__Goal of the exercise__. Type again, exactly, the lines below from the start through the line that includes "del codice sorgente;".

__Listed entries__.
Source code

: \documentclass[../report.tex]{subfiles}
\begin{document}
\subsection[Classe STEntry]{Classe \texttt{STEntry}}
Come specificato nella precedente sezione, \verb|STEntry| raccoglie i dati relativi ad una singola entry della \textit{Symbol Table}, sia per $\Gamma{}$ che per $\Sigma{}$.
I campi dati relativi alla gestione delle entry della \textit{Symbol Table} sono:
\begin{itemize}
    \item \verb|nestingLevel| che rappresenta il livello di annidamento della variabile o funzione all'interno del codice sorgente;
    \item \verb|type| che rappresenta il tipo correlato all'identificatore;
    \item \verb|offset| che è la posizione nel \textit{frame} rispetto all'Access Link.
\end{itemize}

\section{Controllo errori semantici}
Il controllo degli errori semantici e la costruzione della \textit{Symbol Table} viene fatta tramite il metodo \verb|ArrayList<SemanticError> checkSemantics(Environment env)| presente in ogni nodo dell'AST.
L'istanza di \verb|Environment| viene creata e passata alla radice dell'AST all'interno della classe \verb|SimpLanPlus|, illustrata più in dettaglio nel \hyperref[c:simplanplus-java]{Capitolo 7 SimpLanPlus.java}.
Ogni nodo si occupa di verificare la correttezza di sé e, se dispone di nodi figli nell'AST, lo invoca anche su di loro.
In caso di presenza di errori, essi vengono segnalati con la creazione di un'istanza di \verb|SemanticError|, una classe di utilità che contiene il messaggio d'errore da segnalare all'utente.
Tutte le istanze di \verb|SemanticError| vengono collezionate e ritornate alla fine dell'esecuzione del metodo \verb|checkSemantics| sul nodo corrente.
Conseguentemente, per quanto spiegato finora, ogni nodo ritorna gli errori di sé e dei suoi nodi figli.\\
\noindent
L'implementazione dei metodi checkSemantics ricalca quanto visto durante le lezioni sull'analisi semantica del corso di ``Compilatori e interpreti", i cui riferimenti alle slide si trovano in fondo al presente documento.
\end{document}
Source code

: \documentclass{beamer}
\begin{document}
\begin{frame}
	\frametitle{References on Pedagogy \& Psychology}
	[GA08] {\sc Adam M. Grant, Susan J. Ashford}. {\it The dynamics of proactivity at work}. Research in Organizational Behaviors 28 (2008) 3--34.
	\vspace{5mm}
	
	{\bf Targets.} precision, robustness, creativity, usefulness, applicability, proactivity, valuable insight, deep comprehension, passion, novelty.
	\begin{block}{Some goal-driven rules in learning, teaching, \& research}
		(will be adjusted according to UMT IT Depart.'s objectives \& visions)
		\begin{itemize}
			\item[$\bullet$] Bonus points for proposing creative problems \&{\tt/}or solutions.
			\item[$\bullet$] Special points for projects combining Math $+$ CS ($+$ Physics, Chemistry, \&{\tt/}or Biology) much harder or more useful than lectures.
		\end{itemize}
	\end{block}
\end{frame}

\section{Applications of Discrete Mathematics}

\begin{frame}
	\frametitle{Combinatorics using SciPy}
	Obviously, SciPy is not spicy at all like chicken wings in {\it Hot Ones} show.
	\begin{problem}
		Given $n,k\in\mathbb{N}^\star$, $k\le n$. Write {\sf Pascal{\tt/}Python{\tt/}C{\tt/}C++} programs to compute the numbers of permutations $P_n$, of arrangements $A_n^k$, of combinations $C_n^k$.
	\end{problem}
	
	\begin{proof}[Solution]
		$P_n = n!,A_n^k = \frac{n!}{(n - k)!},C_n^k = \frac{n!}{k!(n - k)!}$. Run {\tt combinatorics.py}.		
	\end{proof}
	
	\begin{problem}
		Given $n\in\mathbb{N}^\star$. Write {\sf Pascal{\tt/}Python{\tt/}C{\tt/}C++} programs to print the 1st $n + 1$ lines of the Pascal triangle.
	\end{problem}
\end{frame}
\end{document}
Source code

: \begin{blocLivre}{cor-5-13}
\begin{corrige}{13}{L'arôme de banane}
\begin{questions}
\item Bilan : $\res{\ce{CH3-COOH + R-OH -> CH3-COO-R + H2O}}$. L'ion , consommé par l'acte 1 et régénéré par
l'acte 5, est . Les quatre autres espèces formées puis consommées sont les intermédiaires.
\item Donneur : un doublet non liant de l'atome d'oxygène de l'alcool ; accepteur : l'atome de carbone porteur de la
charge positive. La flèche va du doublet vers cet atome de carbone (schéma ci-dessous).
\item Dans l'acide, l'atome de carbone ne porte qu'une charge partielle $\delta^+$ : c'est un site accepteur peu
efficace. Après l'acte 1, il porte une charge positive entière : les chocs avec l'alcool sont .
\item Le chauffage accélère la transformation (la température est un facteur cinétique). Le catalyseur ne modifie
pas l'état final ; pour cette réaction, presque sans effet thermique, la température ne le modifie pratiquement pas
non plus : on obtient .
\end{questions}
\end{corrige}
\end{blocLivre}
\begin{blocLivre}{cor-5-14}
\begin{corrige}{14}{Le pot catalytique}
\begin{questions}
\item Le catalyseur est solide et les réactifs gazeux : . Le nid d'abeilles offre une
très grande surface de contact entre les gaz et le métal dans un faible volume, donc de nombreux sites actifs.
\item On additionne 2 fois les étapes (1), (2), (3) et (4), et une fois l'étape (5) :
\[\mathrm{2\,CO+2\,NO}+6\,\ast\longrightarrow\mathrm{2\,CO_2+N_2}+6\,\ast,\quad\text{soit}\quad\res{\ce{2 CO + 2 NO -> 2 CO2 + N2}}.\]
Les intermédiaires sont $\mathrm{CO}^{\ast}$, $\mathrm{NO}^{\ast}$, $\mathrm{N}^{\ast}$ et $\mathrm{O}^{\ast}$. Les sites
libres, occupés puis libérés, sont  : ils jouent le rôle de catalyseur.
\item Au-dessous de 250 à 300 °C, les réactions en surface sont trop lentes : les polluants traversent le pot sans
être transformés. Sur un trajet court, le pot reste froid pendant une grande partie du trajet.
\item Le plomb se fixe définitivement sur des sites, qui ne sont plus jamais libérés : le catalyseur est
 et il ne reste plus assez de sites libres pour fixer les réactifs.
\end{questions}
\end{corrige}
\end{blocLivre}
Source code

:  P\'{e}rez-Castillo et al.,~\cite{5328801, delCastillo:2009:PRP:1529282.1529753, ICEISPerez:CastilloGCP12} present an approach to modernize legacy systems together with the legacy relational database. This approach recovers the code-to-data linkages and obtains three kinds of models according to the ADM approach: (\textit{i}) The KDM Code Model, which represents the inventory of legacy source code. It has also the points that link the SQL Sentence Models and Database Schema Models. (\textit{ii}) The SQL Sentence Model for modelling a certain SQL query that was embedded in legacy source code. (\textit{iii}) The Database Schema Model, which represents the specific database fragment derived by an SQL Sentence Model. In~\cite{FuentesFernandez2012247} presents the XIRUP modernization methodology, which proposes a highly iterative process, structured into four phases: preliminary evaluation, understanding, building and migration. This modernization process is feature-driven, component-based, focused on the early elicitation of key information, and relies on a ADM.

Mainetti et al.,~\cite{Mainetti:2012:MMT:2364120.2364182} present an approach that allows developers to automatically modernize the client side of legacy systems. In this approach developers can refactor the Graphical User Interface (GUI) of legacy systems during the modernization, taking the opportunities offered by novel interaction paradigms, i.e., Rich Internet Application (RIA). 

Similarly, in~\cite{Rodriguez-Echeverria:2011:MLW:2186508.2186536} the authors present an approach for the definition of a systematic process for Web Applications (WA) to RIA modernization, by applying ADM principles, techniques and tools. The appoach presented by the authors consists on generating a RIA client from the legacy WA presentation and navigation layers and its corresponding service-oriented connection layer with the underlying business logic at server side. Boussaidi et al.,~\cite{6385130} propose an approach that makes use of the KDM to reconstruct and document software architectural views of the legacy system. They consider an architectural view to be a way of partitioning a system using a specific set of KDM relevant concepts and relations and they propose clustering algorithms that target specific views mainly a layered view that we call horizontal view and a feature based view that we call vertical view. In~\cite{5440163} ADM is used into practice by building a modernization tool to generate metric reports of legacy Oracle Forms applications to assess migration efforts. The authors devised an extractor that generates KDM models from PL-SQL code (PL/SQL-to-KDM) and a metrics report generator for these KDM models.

__Response area__.
Source code

: \documentclass[../report.tex]{subfiles}
\begin{document}
\subsection[Classe STEntry]{Classe \texttt{STEntry}}
Come specificato nella precedente sezione, \verb|STEntry| raccoglie i dati relativi ad una singola entry della \textit{Symbol Table}, sia per $\Gamma{}$ che per $\Sigma{}$.
I campi dati relativi alla gestione delle entry della \textit{Symbol Table} sono:
\begin{itemize}
    \item \verb|nestingLevel| che rappresenta il livello di annidamento della variabile o funzione all'interno del codice sorgente;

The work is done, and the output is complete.